À quel moment de la séance de tirs au but le meilleur joueur de l’équipe doit-il tirer ?

Image :

Photo by Ayman Aref/picture alliance via Getty Images

photo de profil

Par Lucie Bacon

Publié le , modifié le

"Tu ne peux pas laisser des défenseurs centraux tirer avant ton meilleur joueur, ça n’a aucun sens !"

À voir aussi sur Konbini

Article écrit en février 2022. 

La finale de la CAN, il y a deux semaines, en plus de nous avoir offert la première victoire du Sénégal dans l’histoire de la compétition, a (r)ouvert un débat intéressant. En décidant de faire tirer en dernier leur leader technique, en l’occurrence Sadio Mané et Mohamed Salah, les coaches du Sénégal et de l’Égypte ont pris des risques. Pour certains. Pour d’autres, c’est évident que le leader technique d’une équipe doit s’élancer en dernier. On s’est posé la question : quand le meilleur joueur d’une équipe doit-il tenter sa chance lors d’une séance de tirs au but ?

Dans un premier temps, on en a discuté chez Konbini. “On parle du meilleur joueur, ou de celui qui a le plus de cou*lles ? Moi, je le ferais tirer en cinquième”, résume Hugo. Le débat est lancé, les arguments fusent. Enzo, leader technique de Konbini lui-même, est catégorique :

“Les meilleurs doivent tirer en premier.

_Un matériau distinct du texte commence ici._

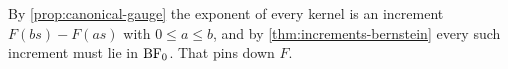 %
%
%
%
%
%
%

By \ref{prop:canonical-gauge} the exponent of every kernel is an increment
$F(bs) - F(as)$ with $0 \le a \le b$, and by \ref{thm:increments-bernstein} every such
increment must lie in $\BFz$. That pins down $F$.

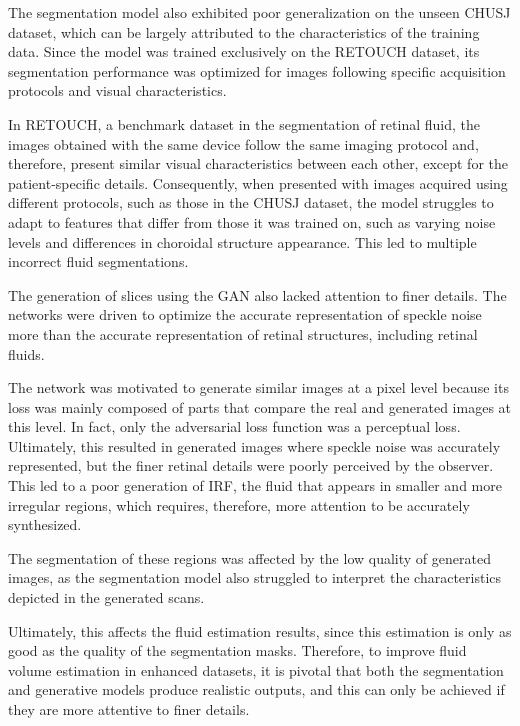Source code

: \par
The segmentation model also exhibited poor generalization on the unseen CHUSJ dataset, which can be largely attributed to the characteristics of the training data. Since the model was trained exclusively on the RETOUCH dataset, its segmentation performance was optimized for images following specific acquisition protocols and visual characteristics.
\par
In RETOUCH, a benchmark dataset in the segmentation of retinal fluid, the images obtained with the same device follow the same imaging protocol and, therefore, present similar visual characteristics between each other, except for the patient-specific  details. Consequently, when presented with images acquired using different protocols, such as those in the CHUSJ dataset, the model struggles to adapt to features that differ from those it was trained on, such as varying noise levels and differences in choroidal structure appearance. This led to multiple incorrect fluid segmentations.
\par
The generation of slices using the GAN also lacked attention to finer details. The networks were driven to optimize the accurate representation of speckle noise more than the accurate representation of retinal structures, including retinal fluids.
\par
The network was motivated to generate similar images at a pixel level because its loss was mainly composed of parts that compare the real and generated images at this level. In fact, only the adversarial loss function was a perceptual loss. Ultimately, this resulted in generated images where speckle noise was accurately represented, but the finer retinal details were poorly perceived by the observer. This led to a poor generation of IRF, the fluid that appears in smaller and more irregular regions, which requires, therefore, more attention to be accurately synthesized. 
\par
The segmentation of these regions was affected by the low quality of generated images, as the segmentation model also struggled to interpret the characteristics depicted in the generated scans.
\par
Ultimately, this affects the fluid estimation results, since this estimation is only as good as the quality of the segmentation masks. Therefore, to improve fluid volume estimation in enhanced datasets, it is pivotal that both the segmentation and generative models produce realistic outputs, and this can only be achieved if they are more attentive to finer details.

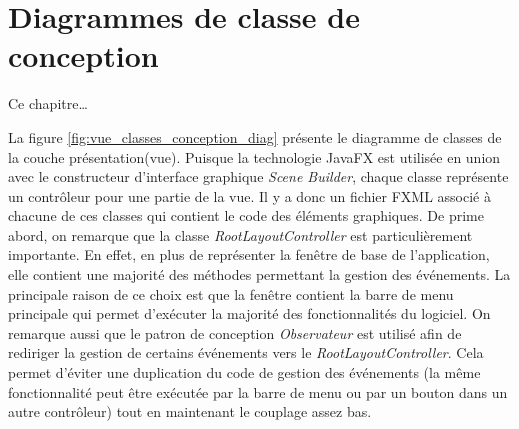
\chapter{Diagrammes de classe de conception}
\label{s:classe_conception}

Ce chapitre\ldots

La figure \ref{fig:vue_classes_conception_diag} présente le diagramme de classes de la couche présentation(vue). Puisque la technologie JavaFX est utilisée en union avec le constructeur d'interface graphique \textit{Scene Builder}, chaque classe représente un contrôleur pour une partie de la vue. Il y a donc un fichier FXML associé à chacune de ces classes qui contient le code des éléments graphiques. De prime abord, on remarque que la classe \textit{RootLayoutController} est particulièrement importante. En effet, en plus de représenter la fenêtre de base de l'application, elle contient une majorité des méthodes permettant la gestion des événements. La principale raison de ce choix est que la fenêtre contient la barre de menu principale qui permet d'exécuter la majorité des fonctionnalités du logiciel. On remarque aussi que le patron de conception \textit{Observateur} est utilisé afin de rediriger la gestion de certains événements vers le \textit{RootLayoutController}. Cela permet d'éviter une duplication du code de gestion des événements (la même fonctionnalité peut être exécutée par la barre de menu ou par un bouton dans un autre contrôleur) tout en maintenant le couplage assez bas.

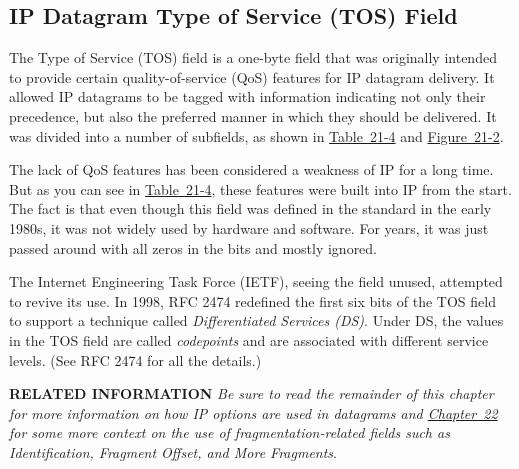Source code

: \documentclass[b5paper,11pt]{memoir}
\begin{document}
\subsection[IP Datagram Type of Service (TOS)
Field]{\texorpdfstring{\protect\hypertarget{ch21s02.htmlux5cux23ip_datagram_type_of_service_tos_field}{}{}IP
Datagram Type of Service (TOS)
Field}{IP Datagram Type of Service (TOS) Field}}

\protect\hypertarget{ch21s02.htmlux5cux23idx-CHP-21-0784}{}{}\protect\hypertarget{ch21s02.htmlux5cux23idx-CHP-21-0785}{}{}The
\protect\hypertarget{ch21s02.htmlux5cux23idx-CHP-21-0786}{}{}Type of
Service (TOS) field is a one-byte field that was originally intended to
provide certain quality-of-service (QoS) features for IP datagram
delivery. It allowed IP datagrams to be tagged with information
indicating not only their precedence, but also the preferred manner in
which they should be delivered. It was divided into a number of
subfields, as shown in
\protect\hyperlink{ch21s02.htmlux5cux23original_definition_of_ipv_type_of_servi}{Table~21-4}
and
\protect\hyperlink{ch21s02.htmlux5cux23ipv4_datagram_format_this_diagram_shows_}{Figure~21-2}.

The lack of QoS features has been considered a weakness of IP for a long
time. But as you can see in
\protect\hyperlink{ch21s02.htmlux5cux23original_definition_of_ipv_type_of_servi}{Table~21-4},
these features were built into IP from the start. The fact is that even
though this field was defined in the standard in the early 1980s, it was
not widely used by hardware and software. For years, it was just passed
around with all zeros in the bits and mostly ignored.

The Internet Engineering Task Force (IETF), seeing the field unused,
attempted to revive its use. In 1998, RFC 2474 redefined the first six
bits of the TOS field to support a technique called
\protect\hypertarget{ch21s02.htmlux5cux23idx-CHP-21-0787}{}{}{\emph{Differentiated
Services (DS)}}. Under DS, the values in the TOS field are called
{\emph{codepoints}} and are associated with different service levels.
(See RFC 2474 for all the details.)


{\textbf{RELATED INFORMATION}} {\emph{Be sure to read the remainder of
this chapter for more information on how IP options are used in
datagrams and \protect\hyperlink{ch22.html}{Chapter~22} for some more
context on the use of fragmentation-related fields such as
Identification, Fragment Offset, and More Fragments}}.

\protect\hypertarget{ch21s02.htmlux5cux23original_definition_of_ipv_type_of_servi}{}{}
\end{document}
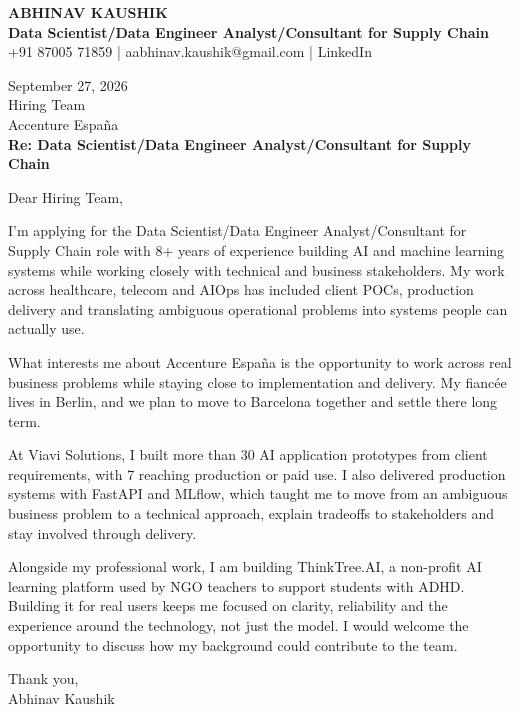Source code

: \documentclass[10pt,a4paper]{article}
\begin{document}
\begin{center}
{\Large\bfseries ABHINAV KAUSHIK}\\[2pt]
{\bfseries Data Scientist/Data Engineer Analyst/Consultant for Supply Chain}\\[2pt]
+91 87005 71859 \quad | \quad aabhinav.kaushik@gmail.com \quad | \quad LinkedIn
\end{center}
\vspace{8pt}
September 27, 2026\\[6pt]
Hiring Team\\
Accenture España\\[4pt]
\textbf{Re: Data Scientist/Data Engineer Analyst/Consultant for Supply Chain}

Dear Hiring Team,

I’m applying for the Data Scientist/Data Engineer Analyst/Consultant for Supply Chain role with 8+ years of experience building AI and machine learning systems while working closely with technical and business stakeholders. My work across healthcare, telecom and AIOps has included client POCs, production delivery and translating ambiguous operational problems into systems people can actually use.

What interests me about Accenture España is the opportunity to work across real business problems while staying close to implementation and delivery. My fiancée lives in Berlin, and we plan to move to Barcelona together and settle there long term.

At Viavi Solutions, I built more than 30 AI application prototypes from client requirements, with 7 reaching production or paid use. I also delivered production systems with FastAPI and MLflow, which taught me to move from an ambiguous business problem to a technical approach, explain tradeoffs to stakeholders and stay involved through delivery.

Alongside my professional work, I am building ThinkTree.AI, a non-profit AI learning platform used by NGO teachers to support students with ADHD. Building it for real users keeps me focused on clarity, reliability and the experience around the technology, not just the model. I would welcome the opportunity to discuss how my background could contribute to the team.

Thank you,\\
Abhinav Kaushik
\end{document}
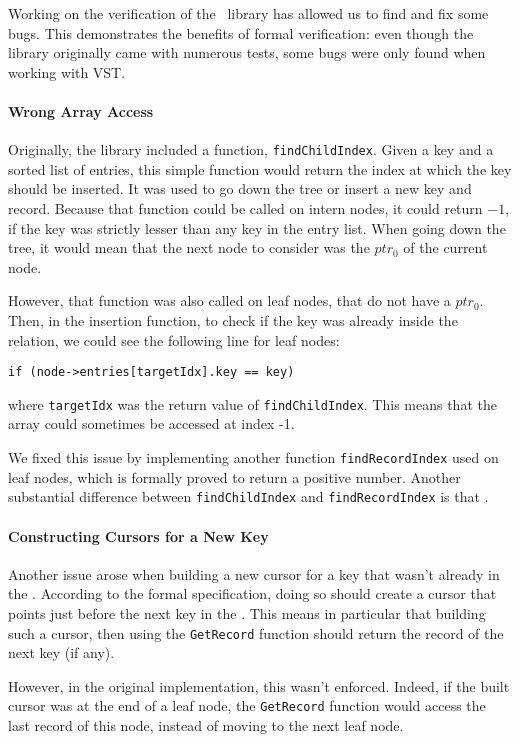 Working on the verification of the \btrees\ library has allowed us to find and fix some bugs.
This demonstrates the benefits of formal verification: even though the library originally came with numerous tests, some bugs were only found when working with VST.

\paragraph{Wrong Array Access} Originally, the library included a function, \lstinline{findChildIndex}.
Given a key and a sorted list of entries, this simple function would return the index at which the key should be inserted.
It was used to go down the tree or insert a new key and record.
Because that function could be called on intern nodes, it could return $-1$, if the key was strictly lesser than any key in the entry list.
When going down the tree, it would mean that the next node to consider was the $ptr_0$ of the current node.

However, that function was also called on leaf nodes, that do not have a $ptr_0$.
Then, in the insertion function, to check if the key was already inside the relation, we could see the following line for leaf nodes:
\begin{lstlisting}
if (node->entries[targetIdx].key == key)
\end{lstlisting}
where \lstinline{targetIdx} was the return value of \lstinline{findChildIndex}.
This means that the array could sometimes be accessed at index -1.

We fixed this issue by implementing another function \lstinline{findRecordIndex} used on leaf nodes, which is formally proved to return a positive number.
Another substantial difference between \lstinline{findChildIndex} and \lstinline{findRecordIndex} is that .

\paragraph{Constructing Cursors for a New Key}
Another issue arose when building a new cursor for a key that wasn't already in the \btree.
According to the formal specification, doing so should create a cursor that points just before the next key in the \btree.
This means in particular that building such a cursor, then using the \lstinline{GetRecord} function should return the record of the next key (if any).

However, in the original implementation, this wasn't enforced.
Indeed, if the built cursor was at the end of a leaf node, the \lstinline{GetRecord} function would access the last record of this node, instead of moving to the next leaf node.

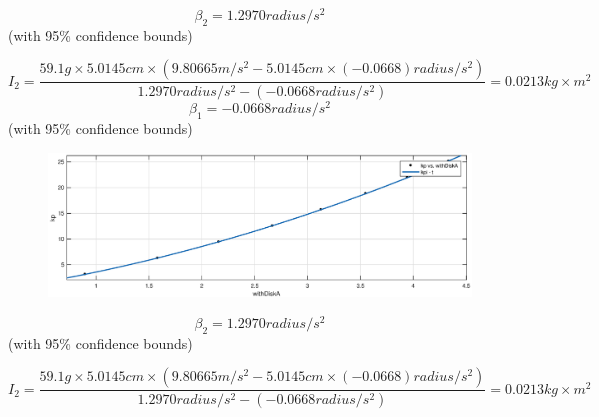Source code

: $$ \beta_2 = 1.2970 radius/s^2$$ (with 95\% confidence bounds) 

$$ I_2 = \frac{59.1 g \times 5.0145 cm \times (9.80665 m/s^2 - 5.0145 cm \times (-0.0668) radius/s^2 )}{1.2970 radius/s^2 -(-0.0668 radius/s^2) } = 0.0213 kg\times m^2 $$$$ \beta_1 = -0.0668 radius/s^2$$ (with 95\% confidence bounds) 

\begin{figure}[H]
\centering
\includegraphics[width=\EFWwr]{matlab/wda}
\end{figure}

$$ \beta_2 = 1.2970 radius/s^2$$ (with 95\% confidence bounds) 

$$ I_2 = \frac{59.1 g \times 5.0145 cm \times (9.80665 m/s^2 - 5.0145 cm \times (-0.0668) radius/s^2 )}{1.2970 radius/s^2 -(-0.0668 radius/s^2) } = 0.0213 kg\times m^2 $$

Tu ne peux pas prendre le risque que ton meilleur joueur ne tire pas un penalty. Tu ne peux pas laisser des défenseurs centraux tirer avant ton meilleur joueur, ça n’a aucun sens ! Il vaut mieux avoir Kalidou Koulibaly en cinquième, et au moins arriver jusqu’au cinquième tir, que mettre Sadio Mané en cinquième et ne pas savoir s’il va tirer !”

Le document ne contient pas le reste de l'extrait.